Validity of the Slater-Janak transition-state model within the $\text{LDA}+U$ approach

Known with the name of the Slater-Janak transition-state model, Janak’s theorem allows a calculation of charge transition levels by analyzing the Kohn-Sham eigenvalues of the density-functional theory without the need of explicitly comparing differently charged systems. Unfortunately, the usual local-density approximation (LDA) and its gradient extensions fail in describing the Kohn-Sham eigenvalues sufficiently well. In this work we show that the Slater-Janak transition state becomes a powerful tool if applied self-consistently within an $\text{LDA}+U$ approach.
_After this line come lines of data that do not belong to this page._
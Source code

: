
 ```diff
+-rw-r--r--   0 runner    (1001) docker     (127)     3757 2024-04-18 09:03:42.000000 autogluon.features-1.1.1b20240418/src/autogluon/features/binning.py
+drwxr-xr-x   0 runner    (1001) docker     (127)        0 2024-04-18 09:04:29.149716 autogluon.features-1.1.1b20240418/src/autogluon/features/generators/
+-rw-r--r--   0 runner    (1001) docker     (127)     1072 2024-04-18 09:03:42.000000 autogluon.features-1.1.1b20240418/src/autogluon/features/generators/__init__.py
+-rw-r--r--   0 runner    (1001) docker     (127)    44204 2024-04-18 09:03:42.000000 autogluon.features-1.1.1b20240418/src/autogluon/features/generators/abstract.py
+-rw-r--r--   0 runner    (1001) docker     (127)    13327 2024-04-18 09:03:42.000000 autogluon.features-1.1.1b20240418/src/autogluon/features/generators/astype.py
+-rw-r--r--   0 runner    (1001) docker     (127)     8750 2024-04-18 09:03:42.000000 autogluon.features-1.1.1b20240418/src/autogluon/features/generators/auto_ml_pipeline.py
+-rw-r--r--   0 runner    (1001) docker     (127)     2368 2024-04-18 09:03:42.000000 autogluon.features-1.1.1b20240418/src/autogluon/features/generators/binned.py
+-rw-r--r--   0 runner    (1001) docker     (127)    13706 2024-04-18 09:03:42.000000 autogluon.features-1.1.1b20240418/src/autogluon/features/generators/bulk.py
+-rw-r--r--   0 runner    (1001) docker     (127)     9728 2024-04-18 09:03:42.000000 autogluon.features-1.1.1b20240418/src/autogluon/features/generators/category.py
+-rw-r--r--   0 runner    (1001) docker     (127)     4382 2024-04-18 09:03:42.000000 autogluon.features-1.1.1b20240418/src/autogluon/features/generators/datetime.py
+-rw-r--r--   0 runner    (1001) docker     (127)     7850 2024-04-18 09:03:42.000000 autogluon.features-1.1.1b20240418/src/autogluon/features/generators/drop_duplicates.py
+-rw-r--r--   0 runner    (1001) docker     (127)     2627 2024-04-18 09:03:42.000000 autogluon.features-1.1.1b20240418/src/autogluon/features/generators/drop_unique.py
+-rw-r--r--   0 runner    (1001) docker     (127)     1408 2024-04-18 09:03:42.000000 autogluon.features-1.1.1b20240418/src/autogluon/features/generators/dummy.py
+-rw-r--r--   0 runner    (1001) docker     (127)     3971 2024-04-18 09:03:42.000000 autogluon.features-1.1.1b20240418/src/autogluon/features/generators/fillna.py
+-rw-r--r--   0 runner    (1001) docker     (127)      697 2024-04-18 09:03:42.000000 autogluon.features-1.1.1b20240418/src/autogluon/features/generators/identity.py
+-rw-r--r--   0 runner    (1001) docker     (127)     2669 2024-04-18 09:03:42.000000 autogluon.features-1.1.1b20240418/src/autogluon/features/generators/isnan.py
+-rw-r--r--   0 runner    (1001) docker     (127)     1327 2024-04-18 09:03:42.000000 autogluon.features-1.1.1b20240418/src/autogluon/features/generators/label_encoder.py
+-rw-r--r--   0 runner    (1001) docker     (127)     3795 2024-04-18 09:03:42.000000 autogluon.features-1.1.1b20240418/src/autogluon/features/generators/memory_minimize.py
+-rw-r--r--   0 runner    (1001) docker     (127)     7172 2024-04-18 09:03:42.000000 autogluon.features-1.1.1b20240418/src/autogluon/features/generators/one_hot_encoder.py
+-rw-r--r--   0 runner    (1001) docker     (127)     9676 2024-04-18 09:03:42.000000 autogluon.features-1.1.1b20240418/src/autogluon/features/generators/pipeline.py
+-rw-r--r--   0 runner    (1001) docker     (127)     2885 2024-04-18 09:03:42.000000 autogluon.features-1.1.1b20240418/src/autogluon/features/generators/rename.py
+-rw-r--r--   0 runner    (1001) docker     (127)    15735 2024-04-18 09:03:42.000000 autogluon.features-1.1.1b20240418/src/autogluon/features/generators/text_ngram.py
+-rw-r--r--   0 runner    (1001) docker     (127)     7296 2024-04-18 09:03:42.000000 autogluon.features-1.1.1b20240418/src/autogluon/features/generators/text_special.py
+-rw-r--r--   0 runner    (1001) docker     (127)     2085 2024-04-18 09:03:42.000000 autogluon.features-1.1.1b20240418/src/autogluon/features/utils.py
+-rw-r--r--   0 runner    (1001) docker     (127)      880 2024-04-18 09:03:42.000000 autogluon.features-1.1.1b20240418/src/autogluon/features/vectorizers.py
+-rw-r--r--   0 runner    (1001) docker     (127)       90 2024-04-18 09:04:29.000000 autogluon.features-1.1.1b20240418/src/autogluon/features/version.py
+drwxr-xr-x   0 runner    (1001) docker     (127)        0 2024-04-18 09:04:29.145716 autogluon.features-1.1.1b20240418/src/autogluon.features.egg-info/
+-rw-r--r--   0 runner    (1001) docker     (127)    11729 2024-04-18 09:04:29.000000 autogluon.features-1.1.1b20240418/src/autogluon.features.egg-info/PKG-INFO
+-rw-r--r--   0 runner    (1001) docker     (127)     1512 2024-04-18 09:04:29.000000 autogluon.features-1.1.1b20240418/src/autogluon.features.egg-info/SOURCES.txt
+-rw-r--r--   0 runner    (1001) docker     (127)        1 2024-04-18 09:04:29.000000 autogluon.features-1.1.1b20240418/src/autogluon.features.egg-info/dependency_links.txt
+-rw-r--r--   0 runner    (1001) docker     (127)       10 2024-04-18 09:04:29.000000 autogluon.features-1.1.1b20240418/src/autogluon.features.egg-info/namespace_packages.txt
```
We first explain this fact analytically and then present a numerical validation, calculating the Slater-Janak transition state for a selection of representative examples in GaN. The formalism is found to be valid for all the investigated examples, which are, besides oxygen donors $\left({\text{O}}_{\text{N}}\right)$ and carbon acceptors $\left({\text{C}}_{\text{N}}\right)$, also systems with negative-$U$ effect (nitrogen vacancies, $V_{\text{N}}$) and strongly correlated electrons (europium substitutionals, ${\text{Eu}}_{\text{Ga}}$).

Figure 1

(Color online) Lower part: The exact total-energy profile of a system of $N$ electrons as a piecewise linear curve, never provided in actual DFT implementations such as LDA/GGA (solid line), where a spurious curvature is a consequence of the incorrect treatment of the self-interaction. The bottom curve is the difference between the other two (see also Ref. 15). Upper part: The LDA/GGA eigenvalue depend roughly linearly on the occupation numbers. The $\text{LDA}+U$ corrections (dotted) are also a linear function of the occupation number. The resulting $\text{LDA}+U$ eigenvalues are in the best case (for the ideal $U$ value) piecewise constant.

Figure 2

(Color online) Highest occupied one-particle level as a function of its occupation for the ${\text{O}}_{\text{N}}$ donor (upper box) and ${\text{C}}_{\text{N}}$ acceptor (lower box) in hexagonal GaN (DFTB-LDA calculations). The dotted lines are linear interpolations of the calculated points. The zero of the energy scale corresponds to the VBM.

Figure 3

(Color online) Highest occupied one-particle level as a function of its occupation for the different charge states of the isolated $V_{\text{N}}$ in hexagonal GaN (DFTB-LDA calculations). The lines are linear interpolations of the calculated points. Note that the KS state in the first two boxes an $s$-like $a_1$ orbital is filled up step by step while the last two boxes are characterized by the $p$-like orbital derived from the splitting of the $t_2$ state in a doublet and a singlet in wurtzite GaN. The zero of the energy scale corresponds to the VBM.

Figure 4

(Color online) Highest occupied one-particle level as a function of its occupation for the ${\text{Eu}}_{\text{Ga}}$ substitutional in cubic GaN. In the first picture DFTB-LDA and in the second $\text{DFTB-LDA}+U$ calculations. The lines are linear interpolations of the calculated data. In the second picture upper bunch of curves refer to calculations where the relaxation of the atomic positions is not considered and lower bunch of curves are calculated taking in account the atomic relaxation.